I was privileged to attend this year’s Association for Molecular Pathology (AMP) meeting in Charlotte, North Carolina, in the beginning of November. I really enjoy this meeting – it is relevant to everything our lab does with sessions offered in topics of Hematopathology, Infectious Diseases, Solid Tumors, Inherited Diseases, and just recently added, Bioinformatics.
It is exciting to meet and discuss with others in this field, especially other laboratory technologists. AMP has done a wonderful job of including those of us who perform the bench work, offering discounted memberships, as well as learning opportunities on their website, and even an award especially for technologists’ exemplary posters/abstracts presented at the annual meeting.
This year’s meeting offered the previously mentioned topics, but an emerging trend was evident – testing cell-free DNA (cfDNA) obtained from sources other than tissue biopsies, such as plasma or urine. This quarter’s post will deal with the reason behind this and the technology for testing such specimens, specifically plasma.
Cell-free DNA has become an attractive source for tumor testing recently. This source can be tested when a tissue biopsy is just not possible, such as when a patient has progressed to the point that surgery is not recommended. Here is the biology behind why this can work as a source of tumor DNA:
Figure 1. http://www.intechopen.com/books/methylation-from-dna-rna-and-histones-to-diseases-and-treatment/circulating-methylated-dna-as-biomarkers-for-cancer-detection
The sources of DNA in a sample of whole blood (as shown in Figure 1) are:
- white blood cells
- degraded white blood cells (cfDNA)
- degraded tumor cells (cfDNA)
- circulating tumor cells (CTCs).
Because of the biology of tumor cells, they have higher turnover than other cells in the body. Due to this, a larger fraction of the cfDNA in the plasma is from tumor cells. We can take advantage of this with a so called “liquid biopsy” – with 10 cc’s of whole blood, we can attempt to capture about 10ng of cfDNA and test this for possible resistance mutations to the therapies the patient may be on.
Many of the posters and several of the sessions at the AMP meeting dealt with cfDNA. Several pre-analytical steps were stressed in order to have success with this type of specimen.

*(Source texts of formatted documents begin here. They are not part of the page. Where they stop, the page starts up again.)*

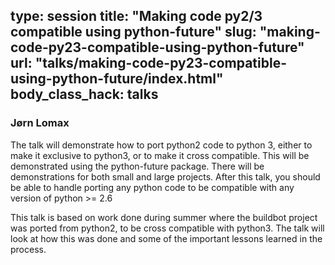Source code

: type: session
title: "Making code py2/3 compatible using python-future"
slug: "making-code-py23-compatible-using-python-future"
url: "talks/making-code-py23-compatible-using-python-future/index.html"
body_class_hack: talks
---

### Jørn Lomax

The talk will demonstrate how to port python2 code to python 3, either to make it exclusive to python3, or to make it cross compatible. This will be demonstrated using the python-future package. There will be demonstrations for both small and large projects. After this talk, you should be able to handle porting any python code to be compatible with any version of python >= 2.6

This talk is based on work done during summer where the buildbot project was ported from python2, to be cross compatible with python3. The talk will look at how this was done and some of the important lessons learned in the process. 

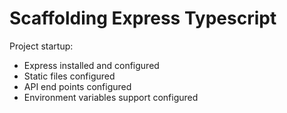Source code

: # Scaffolding Express Typescript

Project startup:

- Express installed and configured
- Static files configured
- API end points configured
- Environment variables support configured
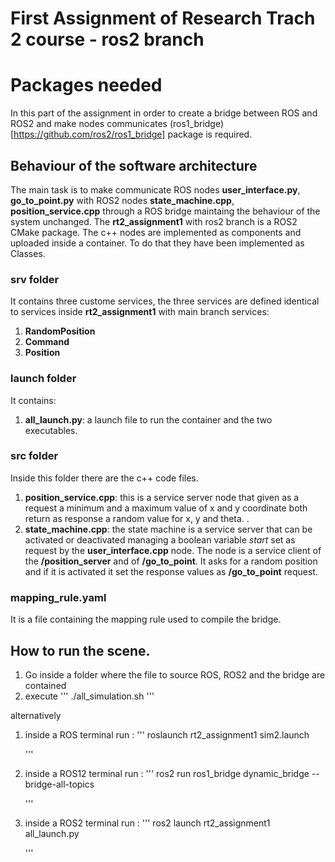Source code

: 
# First Assignment of Research Trach 2 course - ros2 branch

# Packages needed

In this part of the assignment in order to create a bridge between ROS and ROS2 and make nodes communicates (ros1_bridge)[https://github.com/ros2/ros1_bridge] package is required.


## Behaviour of the software architecture

The main task is to make communicate ROS nodes **user_interface.py**, **go_to_point.py** with ROS2 nodes **state_machine.cpp**, **position_service.cpp**  through a ROS bridge maintaing the behaviour of the system unchanged. 
The **rt2_assignment1** with ros2 branch is a ROS2 CMake package. The c++ nodes are implemented as components and uploaded inside a container. To do that they have been implemented as Classes. 


### srv folder

It contains three custome services, the three services are defined identical to services inside **rt2_assignment1** with main branch services: 
1. **RandomPosition** 
2. **Command** 
3. **Position** 



### launch folder

It contains:
1. **all_launch.py**: a launch file to run the container and the two executables.
 

### src folder

Inside this folder there are the c++ code files.

1. **position_service.cpp**: this is a service server node that given as a request a minimum and a maximum value of x and y coordinate both return as response a random value for x, y and theta.
.
2. **state_machine.cpp**: the state machine is a service server that can be activated or deactivated managing a boolean variable *start* set as request by the **user_interface.cpp** node. The node is a service client of the **/position_server** and of **/go_to_point**. It asks for a random position and if it is activated it set the response values as **/go_to_point** request. 


### mapping_rule.yaml

It is a file containing the mapping rule used to compile the bridge. 


## How to run the scene.

1. Go inside a folder where the file to source ROS, ROS2 and the bridge are contained
2. execute 
'''
./all_simulation.sh
'''

alternatively

1. inside a ROS terminal run :
   '''
     roslaunch rt2_assignment1 sim2.launch
     
   '''
2. inside a ROS12 terminal run :
   '''
     ros2 run ros1_bridge dynamic_bridge --bridge-all-topics
     
   '''
3. inside a ROS2 terminal run :
   '''
     ros2 launch rt2_assignment1 all_launch.py
     
   '''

- The whole blood needs to be collected, as any other blood specimen should, with care taken to not lyse any of the cells during collection.
- The collection tube type varies depending on how much time it will take to centrifuge the specimen to obtain the plasma. If it can be spun within two to four hours, a simple EDTA tube is sufficient. If it cannot be spun within a short time, then another tube with special preservatives is required. A Streck tube has been the tube of choice in these situations, but others are becoming available on the market as the demand increases. These specific tubes offer a greater amount of time to capture the cfDNA without white blood cell lysis becoming an issue. This is important, because as the white blood cells lyse, the plasma is flooded with the patient’s normal cfDNA that will dilute out the tumor cfDNA fraction, making it even more difficult to detect.
- Centrifugation procedures must be altered. The brake should not be applied when stopping the centrifuge because braking can cause the white blood cells to be sheared, which will, again, flood the plasma sample with normal cfDNA. An initial spin should be performed to obtain the plasma, then an additional spin should be performed before extraction of the DNA.
There are multiple kits available on the market for extraction of cfDNA. Once the DNA is extracted it is suggested to measure the DNA fraction with a method that will display the size of the fragments, such as with a Bioanalyzer. Cell-free DNA is about 160-170bp in size and, with the readout from an instrument such as the Bioanalyzer, one can see the size of the DNA, quantitate it, as well as observe any contamination from genomic DNA (shown by a peak >>170bp in size).
Many types of testing are being performed on this cfDNA fraction such as real time PCR, digital droplet PCR, and next generation sequencing. Whichever platform is used, a validation must be performed to ensure a fairly low level of detection (as low as 0.1% or 0.01%) because, many times, the positive tumor cfDNA allele fraction will be very low due to the normal cfDNA in the plasma.
This method of testing non-invasive specimens from patients is an amazing way to help save possibly very sick people from having to undergo a risky surgery. This is yet another use of a new technique in the ever changing world of Molecular Diagnostics!
-Sharleen Rapp, BS, MB (ASCP)CM is a Molecular Diagnostics Coordinator in the Molecular Diagnostics Laboratory at Nebraska Medicine.